Interviewer Instructions
<ivuInstr> 4.2.8.6
Description: Specific instructions to the individual conducting an interview.
Example:
<var><qstn><ivuInstr> Please prompt the respondent if they are reticent to answer this question. </ivuInstr></qstn></var>
Optional
Repeatable
Attributes: ID, xml:lang, source
Contains: #PCDATA, Link to other element(s) within the codebook.


Range of Valid Data Values
<valrng> 4.2.9
Description: Values for a particular variable that represent legitimate responses.
Example:
<valrng>
<range UNITS='INT' maxExclusive='95' min='05' max='80'>
</range>
<key>
05 (PSU) Parti Socialiste Unifie et extreme gauche (Lutte Ouvriere) [United Socialists and extreme left (Workers Struggle)]
50 Les Verts [Green Party]
80 (FN) Front National et extreme droite [National Front and extreme right]
95 Would vote blank
</key> </valrng>
Optional
Repeatable
Attributes: ID, xml:lang, source
Contains Elements: Variable Range, Variable Item, Range Key, Notes


Variable Range

<range> 4.2.9 (Generic element A.8)
Description: This is the actual range.
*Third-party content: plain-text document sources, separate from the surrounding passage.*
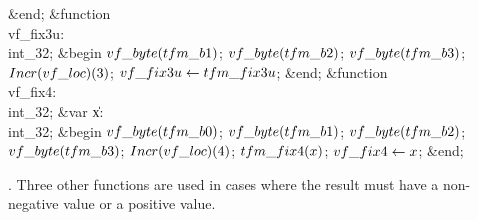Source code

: \&{end};\7
\4\&{function}\1\  \\{vf\_fix3u}: \\{int\_32};\2\6
\&{begin} $\\{vf\_byte}(\\{tfm\_b1})$;\5
$\\{vf\_byte}(\\{tfm\_b2})$;\5
$\\{vf\_byte}(\\{tfm\_b3})$;\5
$\\{Incr}(\\{vf\_loc})(3)$;\6
$\\{vf\_fix3u}\K\\{tfm\_fix3u}$;\6
\&{end};\7
\4\&{function}\1\  \\{vf\_fix4}: \\{int\_32};\6
\4\&{var} \|x: \\{int\_32};\2\6
\&{begin} $\\{vf\_byte}(\\{tfm\_b0})$;\5
$\\{vf\_byte}(\\{tfm\_b1})$;\5
$\\{vf\_byte}(\\{tfm\_b2})$;\5
$\\{vf\_byte}(\\{tfm\_b3})$;\5
$\\{Incr}(\\{vf\_loc})(4)$;\6
$\\{tfm\_fix4}(\|x)$;\5
$\\{vf\_fix4}\K\|x$;\6
\&{end};\par
\fi

. Three other functions are used in cases where the result must have a
non-negative value or a positive value.

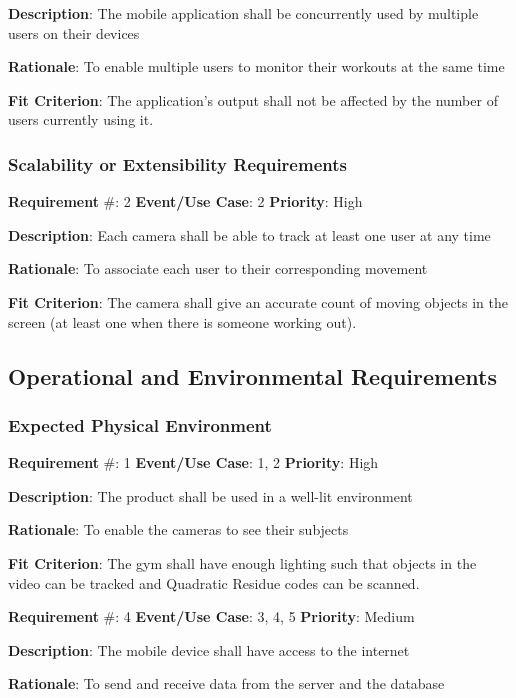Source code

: \documentclass{article}
\newcommand\tab{\hspace*{2cm}}
\begin{document}
\textbf{Description}: The mobile application shall be concurrently used by multiple users on their devices

\textbf{Rationale}: To enable multiple users to monitor their workouts at the same time

\textbf{Fit Criterion}: The application's output shall not be affected by the number of users currently using it.

\medskip

\subsubsection{Scalability or Extensibility Requirements}
\textbf{Requirement} \#: 2 \tab \textbf{Event/Use Case}: 2 \tab \textbf{Priority}: High

\textbf{Description}: Each camera shall be able to track at least one user at any time

\textbf{Rationale}: To associate each user to their corresponding movement

\textbf{Fit Criterion}: The camera shall give an accurate count of moving objects in the screen (at least one when there is someone working out).

\medskip

\subsection{Operational and Environmental Requirements}
\subsubsection{Expected Physical Environment}
\textbf{Requirement} \#: 1 \tab \textbf{Event/Use Case}: 1, 2 \tab \textbf{Priority}: High

\textbf{Description}: The product shall be used in a well-lit environment

\textbf{Rationale}: To enable the cameras to see their subjects

\textbf{Fit Criterion}: The gym shall have enough lighting such that objects in the video can be tracked and Quadratic Residue codes can be scanned.

\medskip

\textbf{Requirement} \#: 4 \tab \textbf{Event/Use Case}: 3, 4, 5 \tab \textbf{Priority}: Medium

\textbf{Description}: The mobile device shall have access to the internet
 
\textbf{Rationale}: To send and receive data from the server and the database
\end{document}
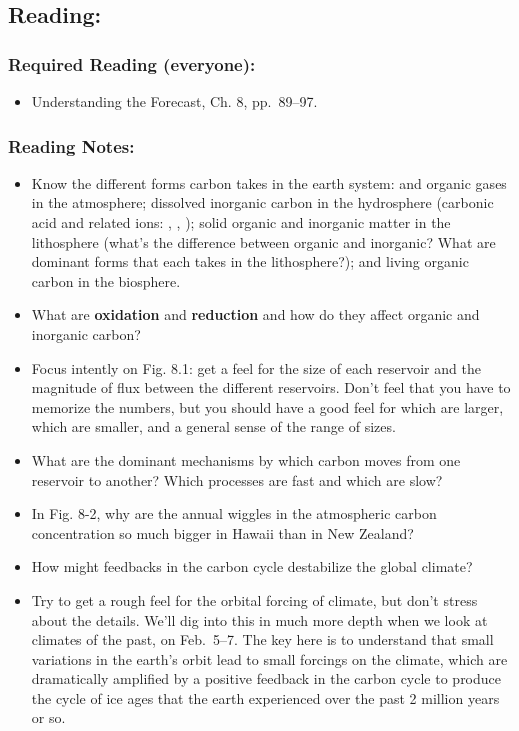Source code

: \documentclass[
]{article}
\providecommand{\tightlist}{%
  \setlength{\itemsep}{0pt}\setlength{\parskip}{0pt}}
\newcommand{\COO}{\ce{CO2}}
\newcommand{\carbonic}{\ce{H2CO3}}
\newcommand{\carbonicacid}{\carbonic}
\newcommand{\carb}{\ce{CO3^2-}}
\newcommand{\bicarb}{\ce{HCO3-}}
\newcommand{\bicarbonate}{\bicarb}
\newcommand{\carbonate}{\carb}
\begin{document}
\hypertarget{reading-9}{%
\subsection{Reading:}\label{reading-9}}

\hypertarget{required-reading-everyone-7}{%
\subsubsection{Required Reading
(everyone):}\label{required-reading-everyone-7}}

\begin{itemize}
\tightlist
\item
  Understanding the Forecast, Ch. 8, pp.~89--97.
\end{itemize}

\hypertarget{reading-notes-7}{%
\subsubsection{Reading Notes:}\label{reading-notes-7}}

\begin{itemize}
\tightlist
\item
  Know the different forms carbon takes in the earth system: \COO and
  organic gases in the atmosphere; dissolved inorganic carbon in the
  hydrosphere (carbonic acid and related ions: \carbonicacid,
  \bicarbonate, \carbonate); solid organic and inorganic matter in the
  lithosphere (what's the difference between organic and inorganic? What
  are dominant forms that each takes in the lithosphere?); and living
  organic carbon in the biosphere.
\item
  What are \textbf{oxidation} and \textbf{reduction} and how do they
  affect organic and inorganic carbon?
\item
  Focus intently on Fig. 8.1: get a feel for the size of each reservoir
  and the magnitude of flux between the different reservoirs. Don't feel
  that you have to memorize the numbers, but you should have a good feel
  for which are larger, which are smaller, and a general sense of the
  range of sizes.
\item
  What are the dominant mechanisms by which carbon moves from one
  reservoir to another? Which processes are fast and which are slow?
\item
  In Fig. 8-2, why are the annual wiggles in the atmospheric carbon
  concentration so much bigger in Hawaii than in New Zealand?
\item
  How might feedbacks in the carbon cycle destabilize the global
  climate?
\item
  Try to get a rough feel for the orbital forcing of climate, but don't
  stress about the details. We'll dig into this in much more depth when
  we look at climates of the past, on Feb.~5--7. The key here is to
  understand that small variations in the earth's orbit lead to small
  forcings on the climate, which are dramatically amplified by a
  positive feedback in the carbon cycle to produce the cycle of ice ages
  that the earth experienced over the past 2 million years or so.
\end{itemize}
\end{document}
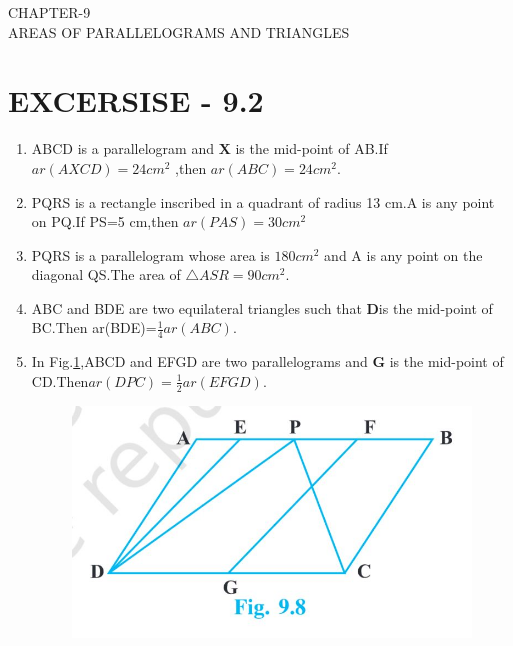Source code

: \documentclass{article}
\let\vec\mathbf{}
\let\vec\mathbf
\begin{document}
\begin{center}
\textbf\large{CHAPTER-9  \\ AREAS OF PARALLELOGRAMS AND TRIANGLES}
\section*{EXCERSISE - 9.2}
\end{center}
\begin{enumerate}
	\item ABCD is a parallelogram and $\vec{X}$ is the mid-point of AB.If $ ar(AXCD)= 24 cm^2 $ ,then $ar(ABC) =  24cm^2 $.
\item PQRS is a rectangle inscribed in a quadrant of radius 13 cm.A is any point on PQ.If PS=5 cm,then $ar(PAS)= 30 cm^2 $
\item PQRS is a parallelogram whose area is $ 180 cm^2 $ and A is any point on the diagonal QS.The area of $\triangle ASR =90 cm^2$.
\item ABC and BDE are two equilateral triangles such that $\vec{D}$is the mid-point of BC.Then ar(BDE)=$\frac{1}{4}  ar(ABC)$.
\item In Fig.\ref{fig:9.8},ABCD and EFGD are two parallelograms and $\vec{G}$ is the mid-point of CD.Then$ ar(DPC)=\frac{1}{2}  ar(EFGD)$.
	\begin{figure}[h]
		\centering
		\includegraphics[width=\columnwidth]{figs/9.8.jpg}
		\caption{}
		\label{fig:9.8}
	\end{figure}

\end{enumerate}
\end{document}
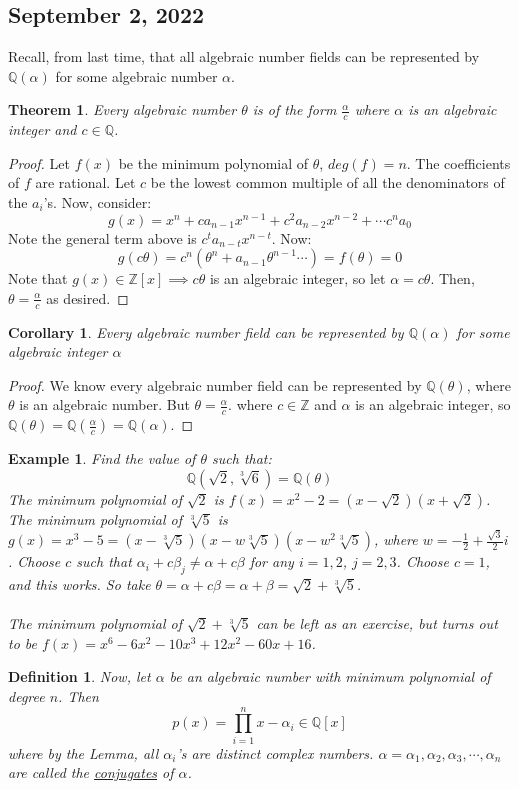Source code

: \documentclass{article}
\newcommand{\Q}{\mathbb{Q}}
\newcommand{\Z}{\mathbb{Z}}
\newtheorem{theorem}{Theorem}
\newtheorem{cor}{Corollary}
\newtheorem{example}{Example}
\newtheorem{definition}{Definition}
\begin{document}
\subsection{September 2, 2022}
Recall, from last time, that all algebraic number fields can be represented by $\Q(\alpha)$ for some algebraic number $\alpha$.
\begin{theorem}
Every algebraic number $\theta$ is of the form $\frac{\alpha}{c}$ where $\alpha$ is an algebraic integer and $c\in \Q$. 
\end{theorem}
\begin{proof}
Let $f(x)$ be the minimum polynomial of $\theta$, $deg(f)=n$. The coefficients of $f$ are rational. Let $c$ be the lowest common multiple of all the denominators of the $a_i$'s. Now, consider:
$$g(x)=x^n+ca_{n-1}x^{n-1}+c^2a_{n-2}x^{n-2}+\cdots c^na_0$$
Note the general term above is $c^ta_{n-t}x^{n-t}$. Now:
$$g(c\theta) = c^n(\theta^n+a_{n-1}\theta^{n-1}\cdots ) = f(\theta)=0$$
Note that $g(x)\in\Z[x]\implies c\theta$ is an algebraic integer, so let $\alpha=c\theta$. Then, $\theta=\frac{\alpha}{c}$ as desired.
\end{proof}
\begin{cor}
Every algebraic number field can be represented by $\Q(\alpha)$ for some algebraic integer $\alpha$
\end{cor}
\begin{proof}
We know every algebraic number field can be represented by $\Q(\theta)$, where $\theta$ is an algebraic number. But $\theta=\frac{\alpha}{c}$. where $c\in\Z$ and $\alpha$ is an algebraic integer, so $\Q(\theta)=\Q(\frac{\alpha}{c})=\Q(\alpha)$.
\end{proof}
\begin{example}
Find the value of $\theta$ such that:
$$\Q(\sqrt{2},\sqrt[3]{6}) = \Q(\theta)$$
The minimum polynomial of $\sqrt{2}$ is $f(x)=x^2-2=(x-\sqrt{2})(x+\sqrt{2})$. The minimum polynomial of $\sqrt[3]{5}$ is $g(x)=x^3-5=(x-\sqrt[3]{5})(x-w\sqrt[3]{5})(x-w^2\sqrt[3]{5})$, where $w=-\frac{1}{2}+\frac{\sqrt{3}}{2}i$. Choose $c$ such that $\alpha_i+c\beta_j\neq \alpha+c\beta$ for any $i=1,2$, $j=2,3$. Choose $c=1$, and this works. So take $\theta=\alpha+c\beta = \alpha+\beta =\sqrt{2}+\sqrt[3]{5}$.\\
\\
The minimum polynomial of $\sqrt{2}+\sqrt[3]{5}$ can be left as an exercise, but turns out to be $f(x)=x^6-6x^2-10x^3+12x^2-60x+16$.
\end{example}
\begin{definition}
Now, let $\alpha$ be an algebraic number with minimum polynomial of degree $n$. Then $$p(x)=\displaystyle\prod_{i=1}^nx-\alpha_i \in \Q[x]$$ where by the Lemma, all $\alpha_i$'s are distinct complex numbers. $\alpha=\alpha_1, \alpha_2,\alpha_3,\cdots, \alpha_n$ are called the \underline{conjugates} of $\alpha$.
\end{definition}
\end{document}
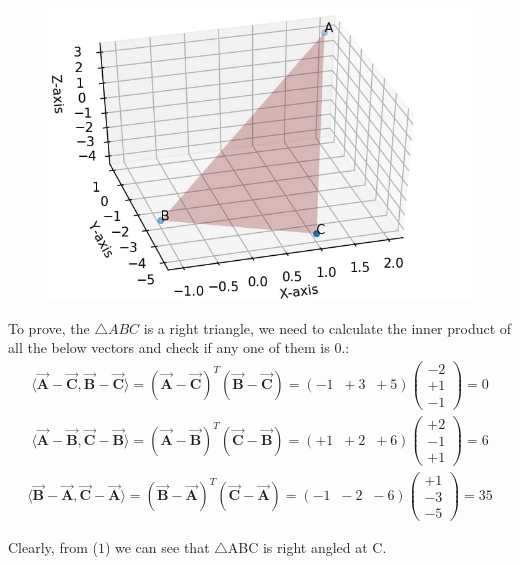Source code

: \documentclass{article}
\newcommand{\vect}[1]{\boldsymbol{\vec{#1}}}
\newcommand{\myvec}[1]{\ensuremath{\begin{pmatrix}#1\end{pmatrix}}}
\begin{document}
\begin{figure}[!htb]
	
	\centering
	
	\includegraphics[width=\columnwidth]{assignment1fig-1.jpg}
	
	\caption{\label{fig1}}
	
	\label{fig:}
	
\end{figure}

To prove, the $\triangle ABC$ is a right triangle, we need to calculate the inner product of all the below vectors and check if any one of them is 0.:
\begin{align}
	\langle \vect{A}-\vect{C}   ,\vect{B}-\vect{C}\rangle = (\vect{A} -\vect{C})^T (\vect{B}-\vect{C}) = (-1\;\; +3 \;\; +5) \myvec{-2 \\ +1 \\ -1}  = 0
\end{align}
\begin{align}
    \langle \vect{A}-\vect{B}   ,\vect{C}-\vect{B}\rangle = (\vect{A} -\vect{B})^T (\vect{C}-\vect{B})
	 = (+1\;\; +2 \;\; +6) \myvec{+2 \\ -1 \\ +1} = 6 
\end{align}
\begin{align}
	\langle \vect{B}-\vect{A}   ,\vect{C}-\vect{A}\rangle = (\vect{B} -\vect{A})^T (\vect{C}-\vect{A}) = (-1\;\; -2 \;\; -6) \myvec{+1\\-3\\-5} = 35 
\end{align}

Clearly, from ($1$) we can see that $\triangle$ABC is right angled at C.
\end{document}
The "UNITS" attribute of Range permits the specification of integer/real numbers. The "min" and "max attributes specify values which are considered part of the range. The "minExclusive" and "maxExclusive" attributes specify values which are not considered part of the range. For example, x < 1 or 10 <= x < 20 would be expressed as <range maxExclusive='1' /><range min='10' maxExclusive='20' />. This is an empty element consisting only of its attributes.
Optional
Repeatable
Attributes: ID, xml:lang, source, UNITS, min, minExclusive, max, maxExclusive
Empty element.


Variable Item

<item> 4.2.9 (Generic element A.9)
Description: The counterpart to Range; used to encode individual values. This is an empty element consisting only of its attributes. The "UNITS" attribute of Range permits the specification of integer/real numbers.
Optional
Repeatable
Attributes: ID, xml:lang, source, UNITS, VALUE
Empty element.


Range Key

<key> 4.2.9 (Generic element A.10)
Description: This element permits a listing of the category values and labels. While this information is coded separately in the Category element, there may be some value in having this information in proximity to the range of valid and invalid values. A table is permissible in this element.
Optional
Not Repeatable
Attributes: ID, xml:lang, source
Contains: #PCDATA, Link to other element(s) within the codebook, reference to a table.


Notes
<notes> 4.2.9 (Generic element A.4)
Description: Used to indicate additional information regarding the variable range. "Notes" sections appear in several places in the DTD. The attributes for notes permit a controlled vocabulary to be developed (type and subject), the level of the DTD to which the note refers to be identified (study, file, variable, etc.), and the author of the note to be indicated (resp).
Example:
<valrng>< notes subject='political party' >Starting with Euro-Barometer 2 the coding of this variable has been standardized following an approximate ordering of each country's political parties along a "left" to "right" continuum in the first digit of the codes. Parties coded 01-39 are generally considered on the "left", those coded 40-49 in the "center", and those coded 60-89 on the "right" of the political spectrum. Parties coded 50-59 cannot be readily located in the traditional meaning of "left" and "right". The second digit of the codes is not significant to the "left-right" ordering. Codes 90-99 contain the response "other party" and various missing data responses. Users may modify these codings or part of these codings in order to suit their specific needs. </notes></valrng>
Optional
Not Repeatable
Attributes: ID, xml:lang, source, type, subject, level, resp
Contains: #PCDATA, Link to other element(s) within the codebook, reference to a table.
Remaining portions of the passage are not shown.